Facure uses Plato's allegory of the cave:

- **True parameter** (μ): Like Plato's Forms, it exists but we never see it directly
- **Sample mean** (x̄): A shadow on the cave wall—an imperfect reflection
- **Repeated sampling**: Each time we sample, we get a different shadow

### 1.2 Plato's Forms

The frequentist view:
- The true mean **exists** and is **fixed** (not random)
- Our **estimate** is random (changes with each sample)
- A CI quantifies the **range of plausible estimates**, not the range of the parameter

★ Insight ─────────────────────────────────────
- The 95% in a 95% CI refers to the **procedure**, not this specific interval
- If we repeated the study infinitely, 95% of intervals would contain μ
- Once computed, a specific CI either contains μ (100%) or doesn't (0%)
─────────────────────────────────────────────────

---

## 2. Formal Treatment

### 2.1 Central Limit Theorem

**Theorem (CLT)**: Let $X_1, \ldots, X_n$ be iid with mean $\mu$ and variance $\sigma^2$. Then:

$$\frac{\bar{X} - \mu}{\sigma/\sqrt{n}} \xrightarrow{d} N(0, 1)$$

as $n \to \infty$.

**Implication**: Sample means are approximately normal, regardless of the underlying distribution.

### 2.2 CI Construction

For a $(1-\alpha)$ confidence interval:

$$\boxed{CI = \bar{X} \pm z_{\alpha/2} \cdot \frac{\hat{\sigma}}{\sqrt{n}}}$$

where:
- $z_{\alpha/2}$ = critical value (1.96 for 95%, 2.576 for 99%)
- $\hat{\sigma}/\sqrt{n}$ = standard error

**Common critical values**:

| Confidence | $\alpha$ | $z_{\alpha/2}$ |
|------------|----------|----------------|
| 90% | 0.10 | 1.645 |
| 95% | 0.05 | 1.960 |
| 99% | 0.01 | 2.576 |

### 2.3 Correct Interpretation

**WRONG**: "There is a 95% probability that μ is in this interval"
- This implies μ is random. It's not—μ is fixed.

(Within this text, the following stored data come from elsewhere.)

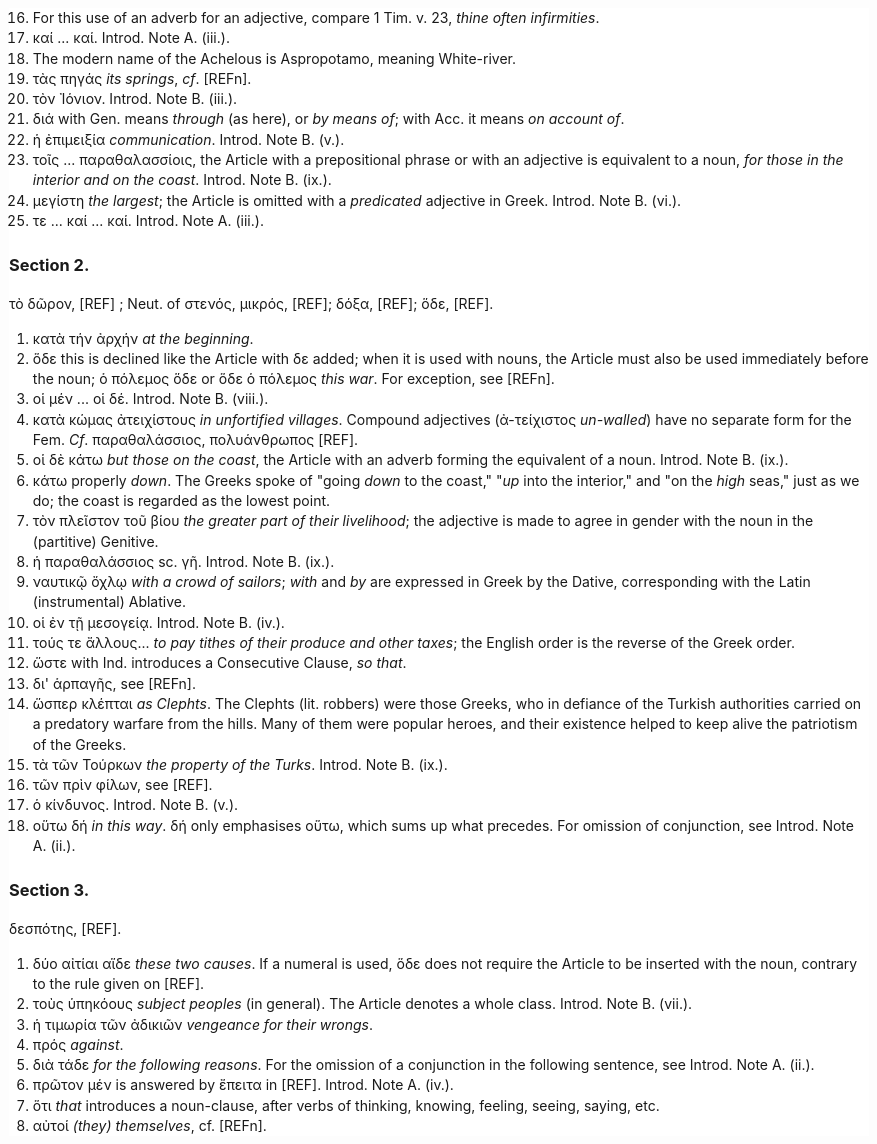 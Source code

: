 16. For this use of an adverb for an adjective, compare 1 Tim. v. 23, *thine often infirmities*.
17. καί ... καί. Introd. Note A. (iii.).
18. The modern name of the Achelous is Aspropotamo, meaning White-river.
19. τὰς πηγάς *its springs*, *cf*. [REFn].
20. τὸν Ἰόνιον. Introd. Note B. (iii.).
21. διά with Gen. means *through* (as here), or *by means of*; with Acc. it means *on account of*.
22. ἡ ἐπιμειξία *communication*. Introd. Note B. (v.).
23. τοῖς ... παραθαλασσίοις, the Article with a prepositional phrase or with an adjective is equivalent to a noun, *for those in the interior and on the coast*. Introd. Note B. (ix.).
24. μεγίστη *the largest*; the Article is omitted with a *predicated* adjective in Greek. Introd. Note B. (vi.).
25. τε ... καί ... καί. Introd. Note A. (iii.).

### Section 2. 

τὸ δῶρον, [REF] ; Neut. of στενός, μικρός, [REF]; δόξα, [REF]; ὅδε, [REF].

1. κατὰ τήν ἀρχήν *at the beginning*.
2. ὅδε this is declined like the Article with δε added; when it is used with nouns, the Article must also be used immediately before the noun; ὁ πόλεμος ὅδε or ὅδε ὁ πόλεμος *this war*. For exception, see [REFn].
3. οἱ μέν ... οἱ δέ. Introd. Note B. (viii.).
4. κατὰ κώμας ἀτειχίστους *in unfortified villages*. Compound adjectives (ἀ-τείχιστος *un-walled*) have no separate form for the Fem. *Cf*. παραθαλάσσιος, πολυάνθρωπος [REF].
5. οἱ δὲ κάτω *but those on the coast*, the Article with an adverb forming the equivalent of a noun. Introd. Note B. (ix.).
6. κάτω properly *down*. The Greeks spoke of "going *down* to the coast," "*up* into the interior," and "on the *high* seas," just as we do; the coast is regarded as the lowest point.
7. τὸν πλεῖστον τοῦ βίου *the greater part of their livelihood*; the adjective is made to agree in gender with the noun in the (partitive) Genitive.
8. ἡ παραθαλάσσιος sc. γῆ. Introd. Note B. (ix.).
9. ναυτικῷ ὄχλῳ *with a crowd of sailors*; *with* and *by* are expressed in Greek by the Dative, corresponding with the Latin (instrumental) Ablative.
10. οἱ ἐν τῇ μεσογείᾳ. Introd. Note B. (iv.).
11. τούς τε ἄλλους... *to pay tithes of their produce and other taxes*; the English order is the reverse of the Greek order.
12. ὥστε with Ind. introduces a Consecutive Clause, *so that*.
13. δι' ἁρπαγῆς, see [REFn].
14. ὥσπερ κλέπται *as Clephts*. The Clephts (lit. robbers) were those Greeks, who in defiance of the Turkish authorities carried on a predatory warfare from the hills. Many of them were popular heroes, and their existence helped to keep alive the patriotism of the Greeks.
15. τὰ τῶν Τούρκων *the property of the Turks*. Introd. Note B. (ix.).
16. τῶν πρὶν φίλων, see [REF].
17. ὁ κίνδυνος. Introd. Note B. (v.).
18. οὕτω δή *in this way*. δή only emphasises οὕτω, which sums up what precedes. For omission of conjunction, see Introd. Note A. (ii.).

### Section 3.

δεσπότης, [REF].

1. δύο αἰτίαι αἵδε *these two causes*. If a numeral is used, ὅδε does not require the Article to be inserted with the noun, contrary to the rule given on [REF].
2. τοὺς ὑπηκόους *subject peoples* (in general). The Article denotes a whole class. Introd. Note B. (vii.).
3. ἡ τιμωρία τῶν ἀδικιῶν *vengeance for their wrongs*.
4. πρός *against*.
5. διὰ τάδε *for the following reasons*. For the omission of a conjunction in the following sentence, see Introd. Note A. (ii.).
6. πρῶτον μέν is answered by ἔπειτα in [REF]. Introd. Note A. (iv.).
7. ὅτι *that* introduces a noun-clause, after verbs of thinking, knowing, feeling, seeing, saying, etc.
8. αὐτοί *(they) themselves*, cf. [REFn]. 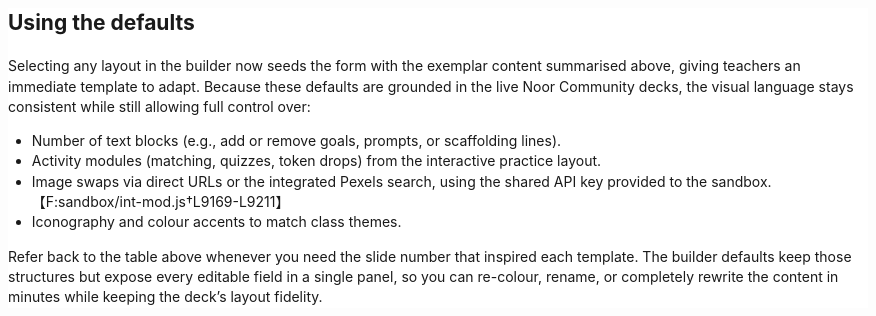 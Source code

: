 ## Using the defaults

Selecting any layout in the builder now seeds the form with the exemplar content summarised above, giving teachers an immediate template to adapt. Because these defaults are grounded in the live Noor Community decks, the visual language stays consistent while still allowing full control over:

- Number of text blocks (e.g., add or remove goals, prompts, or scaffolding lines).
- Activity modules (matching, quizzes, token drops) from the interactive practice layout.
- Image swaps via direct URLs or the integrated Pexels search, using the shared API key provided to the sandbox.【F:sandbox/int-mod.js†L9169-L9211】 
- Iconography and colour accents to match class themes.

Refer back to the table above whenever you need the slide number that inspired each template. The builder defaults keep those structures but expose every editable field in a single panel, so you can re-colour, rename, or completely rewrite the content in minutes while keeping the deck’s layout fidelity.
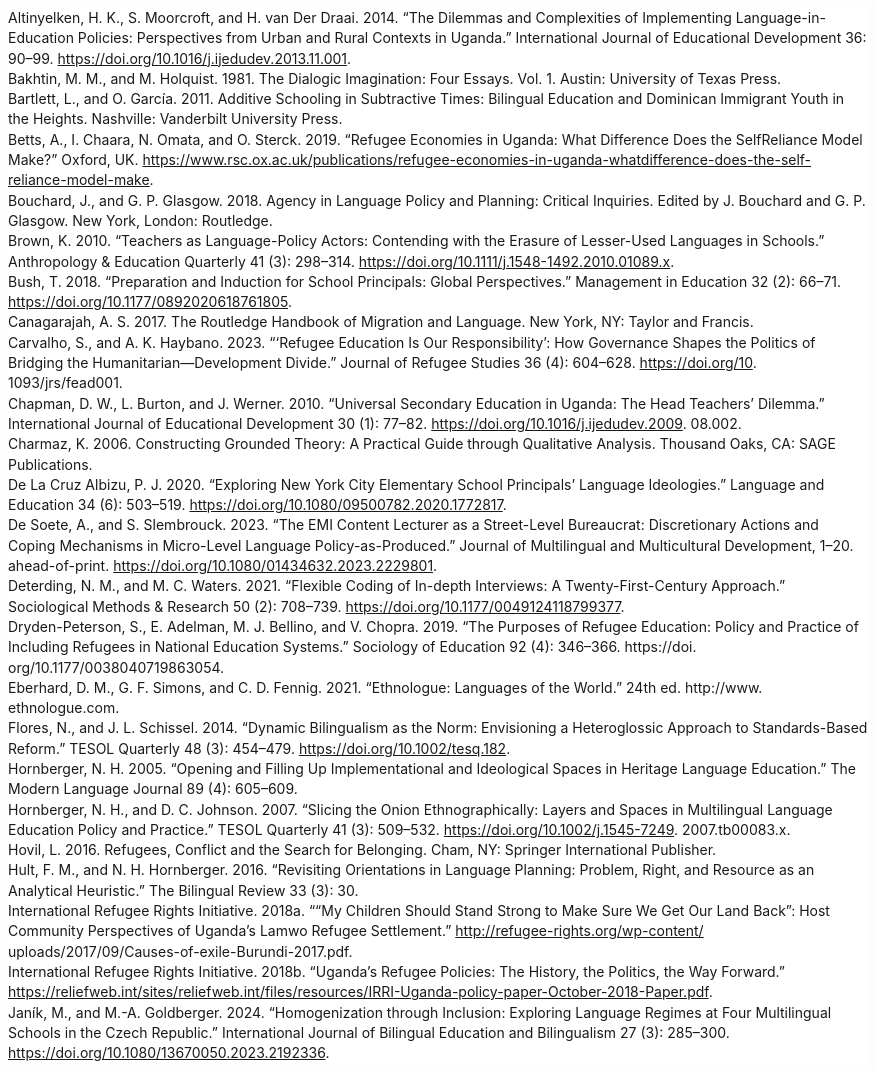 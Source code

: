 Altinyelken, H. K., S. Moorcroft, and H. van Der Draai. 2014. “The Dilemmas and Complexities of Implementing Language-in-Education Policies: Perspectives from Urban and Rural Contexts in Uganda.” International Journal of Educational Development 36: 90–99. https://doi.org/10.1016/j.ijedudev.2013.11.001.   
Bakhtin, M. M., and M. Holquist. 1981. The Dialogic Imagination: Four Essays. Vol. 1. Austin: University of Texas Press.   
Bartlett, L., and O. García. 2011. Additive Schooling in Subtractive Times: Bilingual Education and Dominican Immigrant Youth in the Heights. Nashville: Vanderbilt University Press.   
Betts, A., I. Chaara, N. Omata, and O. Sterck. 2019. “Refugee Economies in Uganda: What Difference Does the SelfReliance Model Make?” Oxford, UK. https://www.rsc.ox.ac.uk/publications/refugee-economies-in-uganda-whatdifference-does-the-self-reliance-model-make.   
Bouchard, J., and G. P. Glasgow. 2018. Agency in Language Policy and Planning: Critical Inquiries. Edited by J. Bouchard and G. P. Glasgow. New York, London: Routledge.   
Brown, K. 2010. “Teachers as Language-Policy Actors: Contending with the Erasure of Lesser-Used Languages in Schools.” Anthropology & Education Quarterly 41 (3): 298–314. https://doi.org/10.1111/j.1548-1492.2010.01089.x.   
Bush, T. 2018. “Preparation and Induction for School Principals: Global Perspectives.” Management in Education 32 (2): 66–71. https://doi.org/10.1177/0892020618761805.   
Canagarajah, A. S. 2017. The Routledge Handbook of Migration and Language. New York, NY: Taylor and Francis.   
Carvalho, S., and A. K. Haybano. 2023. “‘Refugee Education Is Our Responsibility’: How Governance Shapes the Politics of Bridging the Humanitarian—Development Divide.” Journal of Refugee Studies 36 (4): 604–628. https://doi.org/10. 1093/jrs/fead001.   
Chapman, D. W., L. Burton, and J. Werner. 2010. “Universal Secondary Education in Uganda: The Head Teachers’ Dilemma.” International Journal of Educational Development 30 (1): 77–82. https://doi.org/10.1016/j.ijedudev.2009. 08.002.   
Charmaz, K. 2006. Constructing Grounded Theory: A Practical Guide through Qualitative Analysis. Thousand Oaks, CA: SAGE Publications.   
De La Cruz Albizu, P. J. 2020. “Exploring New York City Elementary School Principals’ Language Ideologies.” Language and Education 34 (6): 503–519. https://doi.org/10.1080/09500782.2020.1772817.   
De Soete, A., and S. Slembrouck. 2023. “The EMI Content Lecturer as a Street-Level Bureaucrat: Discretionary Actions and Coping Mechanisms in Micro-Level Language Policy-as-Produced.” Journal of Multilingual and Multicultural Development, 1–20. ahead-of-print. https://doi.org/10.1080/01434632.2023.2229801.   
Deterding, N. M., and M. C. Waters. 2021. “Flexible Coding of In-depth Interviews: A Twenty-First-Century Approach.” Sociological Methods & Research 50 (2): 708–739. https://doi.org/10.1177/0049124118799377.   
Dryden-Peterson, S., E. Adelman, M. J. Bellino, and V. Chopra. 2019. “The Purposes of Refugee Education: Policy and Practice of Including Refugees in National Education Systems.” Sociology of Education 92 (4): 346–366. https://doi. org/10.1177/0038040719863054.   
Eberhard, D. M., G. F. Simons, and C. D. Fennig. 2021. “Ethnologue: Languages of the World.” 24th ed. http://www. ethnologue.com.   
Flores, N., and J. L. Schissel. 2014. “Dynamic Bilingualism as the Norm: Envisioning a Heteroglossic Approach to Standards-Based Reform.” TESOL Quarterly 48 (3): 454–479. https://doi.org/10.1002/tesq.182.   
Hornberger, N. H. 2005. “Opening and Filling Up Implementational and Ideological Spaces in Heritage Language Education.” The Modern Language Journal 89 (4): 605–609.   
Hornberger, N. H., and D. C. Johnson. 2007. “Slicing the Onion Ethnographically: Layers and Spaces in Multilingual Language Education Policy and Practice.” TESOL Quarterly 41 (3): 509–532. https://doi.org/10.1002/j.1545-7249. 2007.tb00083.x.   
Hovil, L. 2016. Refugees, Conflict and the Search for Belonging. Cham, NY: Springer International Publisher.   
Hult, F. M., and N. H. Hornberger. 2016. “Revisiting Orientations in Language Planning: Problem, Right, and Resource as an Analytical Heuristic.” The Bilingual Review 33 (3): 30.   
International Refugee Rights Initiative. 2018a. ““My Children Should Stand Strong to Make Sure We Get Our Land Back”: Host Community Perspectives of Uganda’s Lamwo Refugee Settlement.” http://refugee-rights.org/wp-content/ uploads/2017/09/Causes-of-exile-Burundi-2017.pdf.   
International Refugee Rights Initiative. 2018b. “Uganda’s Refugee Policies: The History, the Politics, the Way Forward.” https://reliefweb.int/sites/reliefweb.int/files/resources/IRRI-Uganda-policy-paper-October-2018-Paper.pdf.   
Janík, M., and M.-A. Goldberger. 2024. “Homogenization through Inclusion: Exploring Language Regimes at Four Multilingual Schools in the Czech Republic.” International Journal of Bilingual Education and Bilingualism 27 (3): 285–300. https://doi.org/10.1080/13670050.2023.2192336.    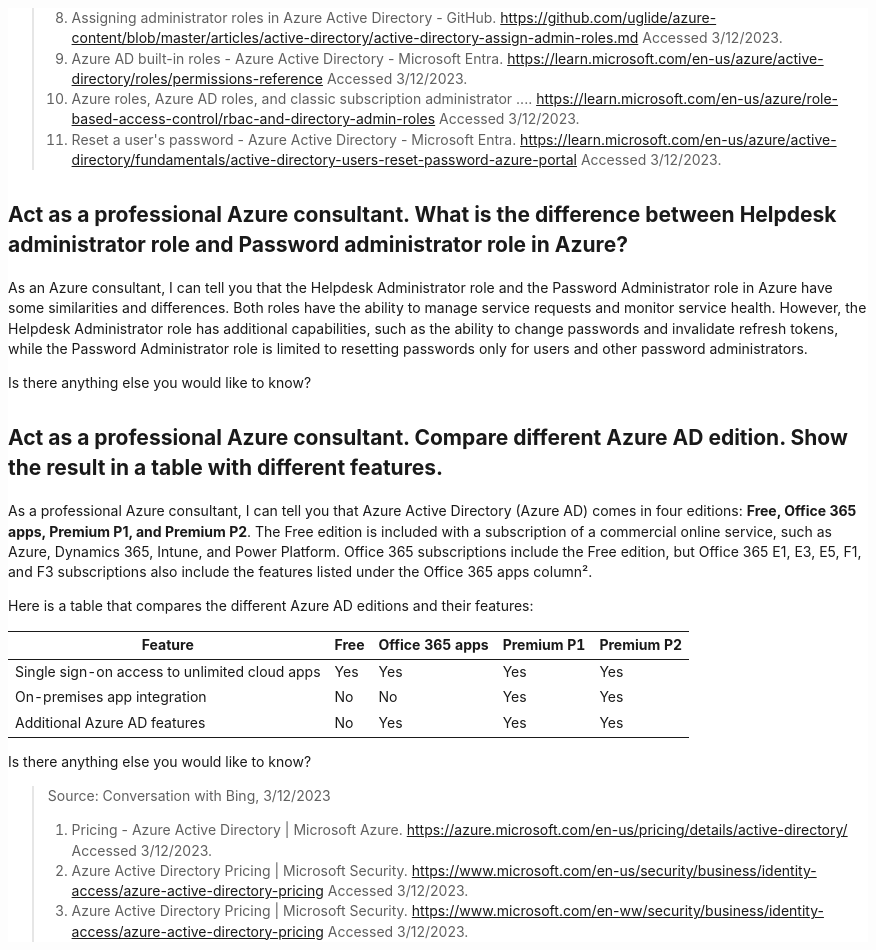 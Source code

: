 > 8. Assigning administrator roles in Azure Active Directory - GitHub. https://github.com/uglide/azure-content/blob/master/articles/active-directory/active-directory-assign-admin-roles.md Accessed 3/12/2023.
> 9. Azure AD built-in roles - Azure Active Directory - Microsoft Entra. https://learn.microsoft.com/en-us/azure/active-directory/roles/permissions-reference Accessed 3/12/2023.
> 10. Azure roles, Azure AD roles, and classic subscription administrator .... https://learn.microsoft.com/en-us/azure/role-based-access-control/rbac-and-directory-admin-roles Accessed 3/12/2023.
> 11. Reset a user's password - Azure Active Directory - Microsoft Entra. https://learn.microsoft.com/en-us/azure/active-directory/fundamentals/active-directory-users-reset-password-azure-portal Accessed 3/12/2023.

## Act as a professional Azure consultant. What is the difference between Helpdesk administrator role and Password administrator role in Azure?

As an Azure consultant, I can tell you that the Helpdesk Administrator role and the Password Administrator role in Azure have some similarities and differences. Both roles have the ability to manage service requests and monitor service health. However, the Helpdesk Administrator role has additional capabilities, such as the ability to change passwords and invalidate refresh tokens, while the Password Administrator role is limited to resetting passwords only for users and other password administrators.

Is there anything else you would like to know?



## Act as a professional Azure consultant. Compare different Azure AD edition. Show the result in a table with different features.

As a professional Azure consultant, I can tell you that Azure Active Directory (Azure AD) comes in four editions: **Free, Office 365 apps, Premium P1, and Premium P2**. The Free edition is included with a subscription of a commercial online service, such as Azure, Dynamics 365, Intune, and Power Platform. Office 365 subscriptions include the Free edition, but Office 365 E1, E3, E5, F1, and F3 subscriptions also include the features listed under the Office 365 apps column².

Here is a table that compares the different Azure AD editions and their features:

| Feature | Free | Office 365 apps | Premium P1 | Premium P2 |
| --- | --- | --- | --- | --- |
| Single sign-on access to unlimited cloud apps | Yes | Yes | Yes | Yes |
| On-premises app integration | No | No | Yes | Yes |
| Additional Azure AD features | No | Yes | Yes | Yes |

Is there anything else you would like to know?

> Source: Conversation with Bing, 3/12/2023
> 1. Pricing - Azure Active Directory | Microsoft Azure. https://azure.microsoft.com/en-us/pricing/details/active-directory/ Accessed 3/12/2023.
> 2. Azure Active Directory Pricing | Microsoft Security. https://www.microsoft.com/en-us/security/business/identity-access/azure-active-directory-pricing Accessed 3/12/2023.
> 3. Azure Active Directory Pricing | Microsoft Security. https://www.microsoft.com/en-ww/security/business/identity-access/azure-active-directory-pricing Accessed 3/12/2023.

**RIGHT**: "If we repeated this procedure many times, 95% of the resulting intervals would contain μ"
- This describes the procedure's long-run frequency.

**Also RIGHT**: "We are 95% confident that μ lies in this interval"
- "Confident" is a statement about the method, not about probability.

---

## 3. Numeric Demonstration

### 3.1 Building CIs from Scratch

In [None]:
# Load online classroom data (Facure's example)
classroom = load_facure_data('online_classroom.csv')

# Split by format
online = classroom.query('format_ol == 1')['falsexam']
face_to_face = classroom.query('format_ol == 0 and format_blended == 0')['falsexam']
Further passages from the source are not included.